### Work to complete
In the data below, locate each line with the word "Application" and list it.

### Supplied entries
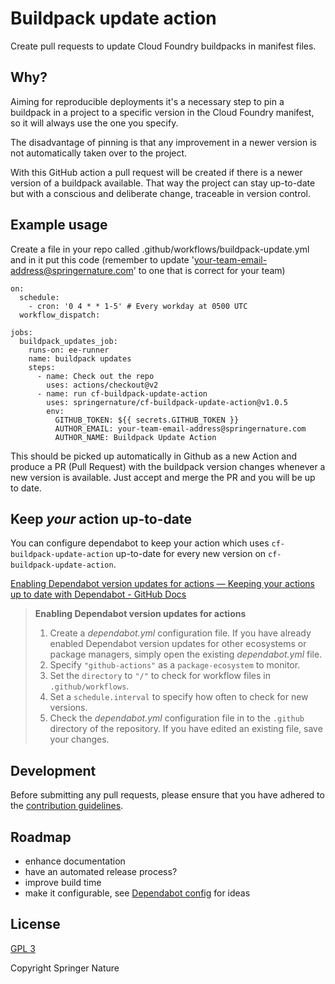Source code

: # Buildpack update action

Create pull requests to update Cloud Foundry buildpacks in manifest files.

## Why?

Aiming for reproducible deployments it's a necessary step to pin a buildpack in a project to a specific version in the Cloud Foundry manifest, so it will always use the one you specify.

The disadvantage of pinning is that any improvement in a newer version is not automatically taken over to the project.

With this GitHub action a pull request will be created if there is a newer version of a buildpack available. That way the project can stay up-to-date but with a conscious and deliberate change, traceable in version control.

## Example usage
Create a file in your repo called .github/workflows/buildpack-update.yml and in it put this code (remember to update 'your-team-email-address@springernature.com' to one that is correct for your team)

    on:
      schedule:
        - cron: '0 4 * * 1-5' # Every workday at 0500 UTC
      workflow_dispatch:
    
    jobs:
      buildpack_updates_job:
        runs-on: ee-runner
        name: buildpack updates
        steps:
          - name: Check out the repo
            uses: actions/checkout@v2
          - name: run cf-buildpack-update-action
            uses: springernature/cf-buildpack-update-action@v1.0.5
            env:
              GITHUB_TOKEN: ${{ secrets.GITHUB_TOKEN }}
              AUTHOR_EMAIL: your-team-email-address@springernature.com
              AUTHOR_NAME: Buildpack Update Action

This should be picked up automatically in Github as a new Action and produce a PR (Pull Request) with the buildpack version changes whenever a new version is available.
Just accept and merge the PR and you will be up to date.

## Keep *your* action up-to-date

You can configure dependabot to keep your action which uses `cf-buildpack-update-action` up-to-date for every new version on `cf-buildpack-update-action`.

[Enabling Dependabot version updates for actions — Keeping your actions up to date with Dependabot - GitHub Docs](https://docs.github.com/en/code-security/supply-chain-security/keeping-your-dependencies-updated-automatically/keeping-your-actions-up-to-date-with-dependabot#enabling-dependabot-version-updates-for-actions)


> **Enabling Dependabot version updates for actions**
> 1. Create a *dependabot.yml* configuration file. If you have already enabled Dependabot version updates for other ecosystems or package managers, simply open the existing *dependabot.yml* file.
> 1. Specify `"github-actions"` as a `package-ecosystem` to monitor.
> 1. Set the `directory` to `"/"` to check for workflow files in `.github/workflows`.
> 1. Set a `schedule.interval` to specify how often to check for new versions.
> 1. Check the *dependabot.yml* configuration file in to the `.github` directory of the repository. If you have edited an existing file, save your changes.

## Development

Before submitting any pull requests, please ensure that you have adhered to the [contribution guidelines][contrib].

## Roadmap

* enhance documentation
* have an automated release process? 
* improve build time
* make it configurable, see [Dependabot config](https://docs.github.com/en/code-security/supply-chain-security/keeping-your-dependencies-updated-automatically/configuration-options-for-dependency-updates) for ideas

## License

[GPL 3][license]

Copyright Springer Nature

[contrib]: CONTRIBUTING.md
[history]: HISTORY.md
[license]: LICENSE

---

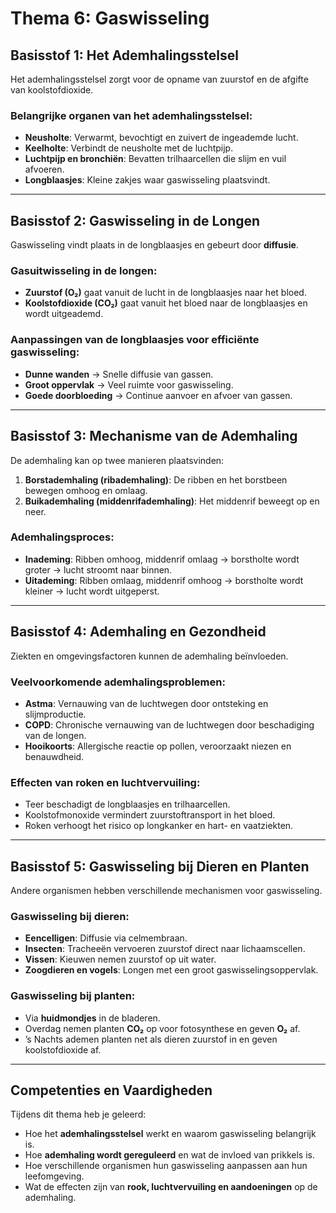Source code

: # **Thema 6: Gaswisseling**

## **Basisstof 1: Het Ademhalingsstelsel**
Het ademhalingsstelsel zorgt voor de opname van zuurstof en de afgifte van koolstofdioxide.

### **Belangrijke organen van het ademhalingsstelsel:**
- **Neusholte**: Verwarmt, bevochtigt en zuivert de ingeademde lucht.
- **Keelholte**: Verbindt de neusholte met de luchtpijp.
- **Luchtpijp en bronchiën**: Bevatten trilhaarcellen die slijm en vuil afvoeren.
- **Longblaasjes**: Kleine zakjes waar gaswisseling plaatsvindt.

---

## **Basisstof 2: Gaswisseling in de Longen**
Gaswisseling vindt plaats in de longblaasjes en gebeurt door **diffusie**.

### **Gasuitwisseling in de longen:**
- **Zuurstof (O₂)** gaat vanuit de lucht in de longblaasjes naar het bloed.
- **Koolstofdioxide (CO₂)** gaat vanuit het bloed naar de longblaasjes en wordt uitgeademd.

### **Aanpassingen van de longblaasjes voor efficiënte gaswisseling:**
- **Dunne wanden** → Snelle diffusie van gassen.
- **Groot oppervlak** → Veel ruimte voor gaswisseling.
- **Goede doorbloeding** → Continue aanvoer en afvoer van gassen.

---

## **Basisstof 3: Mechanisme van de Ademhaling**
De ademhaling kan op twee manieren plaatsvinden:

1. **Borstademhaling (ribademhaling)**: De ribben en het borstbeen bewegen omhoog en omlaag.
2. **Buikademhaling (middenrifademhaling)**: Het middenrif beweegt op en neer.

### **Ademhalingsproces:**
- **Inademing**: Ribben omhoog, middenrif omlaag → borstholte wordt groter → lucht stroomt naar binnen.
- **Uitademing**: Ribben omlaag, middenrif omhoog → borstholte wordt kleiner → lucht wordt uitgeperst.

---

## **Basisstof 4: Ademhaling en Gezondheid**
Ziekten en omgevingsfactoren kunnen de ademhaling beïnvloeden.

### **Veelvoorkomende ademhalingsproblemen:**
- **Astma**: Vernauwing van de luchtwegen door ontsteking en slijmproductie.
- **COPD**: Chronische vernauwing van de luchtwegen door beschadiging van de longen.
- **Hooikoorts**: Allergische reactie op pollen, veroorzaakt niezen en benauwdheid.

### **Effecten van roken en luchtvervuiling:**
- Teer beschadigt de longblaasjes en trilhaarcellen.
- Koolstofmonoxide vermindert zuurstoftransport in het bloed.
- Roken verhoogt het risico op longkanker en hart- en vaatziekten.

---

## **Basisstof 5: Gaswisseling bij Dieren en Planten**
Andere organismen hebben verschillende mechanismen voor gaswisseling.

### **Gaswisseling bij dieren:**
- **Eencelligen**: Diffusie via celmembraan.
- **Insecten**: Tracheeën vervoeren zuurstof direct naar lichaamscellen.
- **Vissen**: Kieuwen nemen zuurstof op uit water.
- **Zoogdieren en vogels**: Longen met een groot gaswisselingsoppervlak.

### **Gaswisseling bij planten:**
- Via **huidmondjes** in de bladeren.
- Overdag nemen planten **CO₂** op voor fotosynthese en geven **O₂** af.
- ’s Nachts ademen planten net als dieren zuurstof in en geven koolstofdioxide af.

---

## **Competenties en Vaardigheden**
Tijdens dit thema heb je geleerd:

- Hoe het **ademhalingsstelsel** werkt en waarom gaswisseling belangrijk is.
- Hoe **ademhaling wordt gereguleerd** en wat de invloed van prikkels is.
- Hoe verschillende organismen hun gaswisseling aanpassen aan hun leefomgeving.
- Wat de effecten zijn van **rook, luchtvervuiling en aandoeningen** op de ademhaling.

* * *

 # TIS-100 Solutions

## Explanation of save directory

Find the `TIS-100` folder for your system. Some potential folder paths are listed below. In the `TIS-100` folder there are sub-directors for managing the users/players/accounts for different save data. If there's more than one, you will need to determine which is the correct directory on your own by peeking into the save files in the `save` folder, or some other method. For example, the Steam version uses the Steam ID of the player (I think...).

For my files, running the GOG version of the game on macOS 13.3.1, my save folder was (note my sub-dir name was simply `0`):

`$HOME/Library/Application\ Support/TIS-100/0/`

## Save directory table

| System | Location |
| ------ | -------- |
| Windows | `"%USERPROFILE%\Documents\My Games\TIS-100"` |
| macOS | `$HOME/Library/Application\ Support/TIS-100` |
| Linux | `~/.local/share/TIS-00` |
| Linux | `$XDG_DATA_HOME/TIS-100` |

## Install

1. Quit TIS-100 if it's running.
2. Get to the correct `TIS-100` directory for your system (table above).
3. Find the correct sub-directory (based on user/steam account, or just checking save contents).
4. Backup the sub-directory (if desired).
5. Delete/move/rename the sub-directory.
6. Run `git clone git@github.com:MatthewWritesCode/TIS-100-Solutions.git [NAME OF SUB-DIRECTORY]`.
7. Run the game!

### Answer section
`$HOME/Library/Application\ Support/TIS-100/0/`
| macOS | `$HOME/Library/Application\ Support/TIS-100` |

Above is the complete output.